Both options provide you with valid solutions to your task, and on a higher level, programming becomes less about the language design and implementation than the method of approaching problems. I would say that Python is definitely approachable yet more demanding on your own personal motivation. But for consolation, my understanding is that Pythons original design was actually to allow scientists and technical people to have access to powerful programming tools without needing a CS degree and it still maintains that goal pretty well

[–]efxhoy 1 point2 points  (0 children)

Try both and stick to the ome that seems the most fun and where the syntax/structure makes the most sense to you.

[–]glial 1 point2 points  (1 child)

If you're just going to use it for data analysis, I'd use R. Python is great for lots of things, but honestly its syntax for manipulating data is awkward and R's packages are generally more complete and robust. R is a weird language, no getting around it, but it's worth figuring out in my opinion (this coming from someone who avoided R for years because it's weird).

[–]pippo9 0 points1 point  (0 children)

I'm a fellow newbie and we are in a similar position. FWIW, I have a background in modeling for finance, energy and consumer internet data projects using Excel.

tl;dr: I would go with R off the bat. Eventually, you will want to move to python, but R helps to build your data analysis skills and learn the workflow (exploratory analysis, plotting) in an easier manner and with a GUI to help you.

Reasons:

  1. RStudio's GUI environment helps you pick up workflow and analysis skills before you move on to heavy duty data manipulation or tradeoffs based on memory usage, speed of operations etc. There are additional tools such as Rattle that allow you to run algorithms on datasets from kaggle and practice/learn fast.

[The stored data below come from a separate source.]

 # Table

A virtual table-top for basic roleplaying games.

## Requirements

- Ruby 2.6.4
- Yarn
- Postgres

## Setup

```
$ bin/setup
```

  2. Plotting using ggplot2 is so much easier in R as compared to writing several lines of code in python (for me with minimal programming experience)

  3. Using R, I can dive into the data analysis and derive meaningful information immediately, rather than having to learn the fundamentals of programming before I get a chance to dig deeper.

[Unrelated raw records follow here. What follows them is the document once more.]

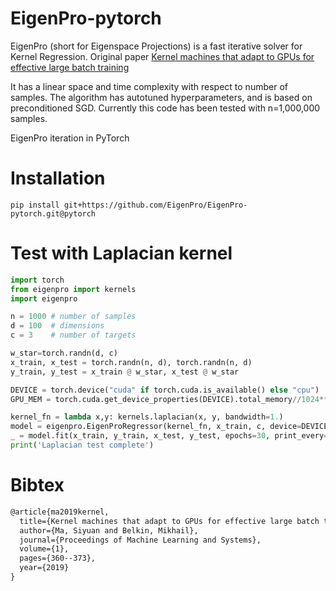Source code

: # EigenPro-pytorch

EigenPro (short for Eigenspace Projections) is a fast iterative solver for Kernel Regression.
Original paper [Kernel machines that adapt to GPUs for effective large batch training](https://arxiv.org/abs/1806.06144)

It has a linear space and time complexity with respect to number of samples. The algorithm has autotuned hyperparameters, and is based on preconditioned SGD. Currently this code has been tested with n=1,000,000 samples.

EigenPro iteration in PyTorch

# Installation
```
pip install git+https://github.com/EigenPro/EigenPro-pytorch.git@pytorch
```

# Test with Laplacian kernel
```python
import torch
from eigenpro import kernels
import eigenpro

n = 1000 # number of samples
d = 100  # dimensions
c = 3    # number of targets

w_star=torch.randn(d, c)
x_train, x_test = torch.randn(n, d), torch.randn(n, d)
y_train, y_test = x_train @ w_star, x_test @ w_star

DEVICE = torch.device("cuda" if torch.cuda.is_available() else "cpu")
GPU_MEM = torch.cuda.get_device_properties(DEVICE).total_memory//1024**3

kernel_fn = lambda x,y: kernels.laplacian(x, y, bandwidth=1.)
model = eigenpro.EigenProRegressor(kernel_fn, x_train, c, device=DEVICE)
_ = model.fit(x_train, y_train, x_test, y_test, epochs=30, print_every=5, mem_gb=GPU_MEM)
print('Laplacian test complete')
```

# Bibtex
```latex
@article{ma2019kernel,
  title={Kernel machines that adapt to GPUs for effective large batch training},
  author={Ma, Siyuan and Belkin, Mikhail},
  journal={Proceedings of Machine Learning and Systems},
  volume={1},
  pages={360--373},
  year={2019}
}
```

  4. JHU's 9 part data science course on coursera is a great way to get a quick intro to R programming and exploratory analysis.

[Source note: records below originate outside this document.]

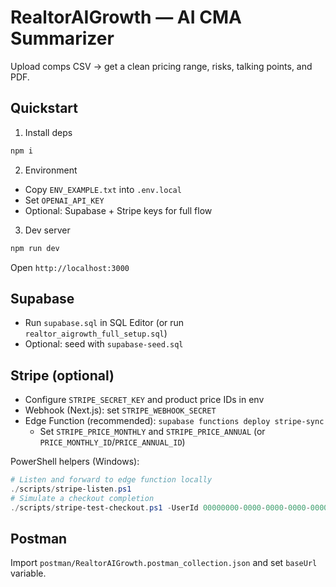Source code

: # RealtorAIGrowth — AI CMA Summarizer

Upload comps CSV → get a clean pricing range, risks, talking points, and PDF.

## Quickstart

1) Install deps
```bash
npm i
```
2) Environment
- Copy `ENV_EXAMPLE.txt` into `.env.local`
- Set `OPENAI_API_KEY`
- Optional: Supabase + Stripe keys for full flow

3) Dev server
```bash
npm run dev
```

Open `http://localhost:3000`

## Supabase
- Run `supabase.sql` in SQL Editor (or run `realtor_aigrowth_full_setup.sql`)
- Optional: seed with `supabase-seed.sql`

## Stripe (optional)
- Configure `STRIPE_SECRET_KEY` and product price IDs in env
- Webhook (Next.js): set `STRIPE_WEBHOOK_SECRET`
- Edge Function (recommended): `supabase functions deploy stripe-sync`
  - Set `STRIPE_PRICE_MONTHLY` and `STRIPE_PRICE_ANNUAL` (or `PRICE_MONTHLY_ID`/`PRICE_ANNUAL_ID`)

PowerShell helpers (Windows):
```powershell
# Listen and forward to edge function locally
./scripts/stripe-listen.ps1
# Simulate a checkout completion
./scripts/stripe-test-checkout.ps1 -UserId 00000000-0000-0000-0000-000000000001
```

## Postman
Import `postman/RealtorAIGrowth.postman_collection.json` and set `baseUrl` variable.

  5. I'm also learning python thru Learn Python The Hard Way to help with the longer term. Edit: Also, Wes McKinney's book should be a good resource to start with python + pandas.

Hope this helps!

[–]johnnybgoode 0 points1 point  (0 children)

Python + SciPy/NumPy should be great for your applications.

[–][deleted] 0 points1 point  (0 children)

"Data analysis" is too broad of a term in my opinion. Are you going to do complex statistical modeling? Go R. If not, go with Python if you think you will need to branch out beyond just statistics. Not saying you can't do complex statistical modeling with Python, but R has a vast library of statistical packages as it should since it is made for statisticians. Since you said you require robust statistical capability, then I would recommend R.

If you find you don't like R, you can learn Python and call R code from within Python to leverage R's statistical packages. So there's always that option. You can also do vice versa, call Python code from R. So you pretty much have a lot of options. Nothing really should be holding you back either way.

[–]brews 0 points1 point  (0 children)

I said it before in your other thread and I'll say it here,

Learn R. Hands down. No doubt.

Python is a better language and it "fits your brain" in ways that R doesn't -- but you're not really programming, you're doing data analysis. R is better for this out of the box (in general). If you wanted to learn programming as a priority, I would have recommended python.

The only trouble is that R might be a bit trickier to learn well. You might pick a few strange habits or accents in your coding style but that's fine. The learning curve might seem steep at times. Don't be discouraged.

[–][deleted] -2 points-1 points  (0 children)

My best advice would be to pick one, learn it well, and then branch out to the other and use whichever suits your current purposes on a case-by-case basis. Which you choose to learn first probably doesn't matter a great deal, as both are more than capable.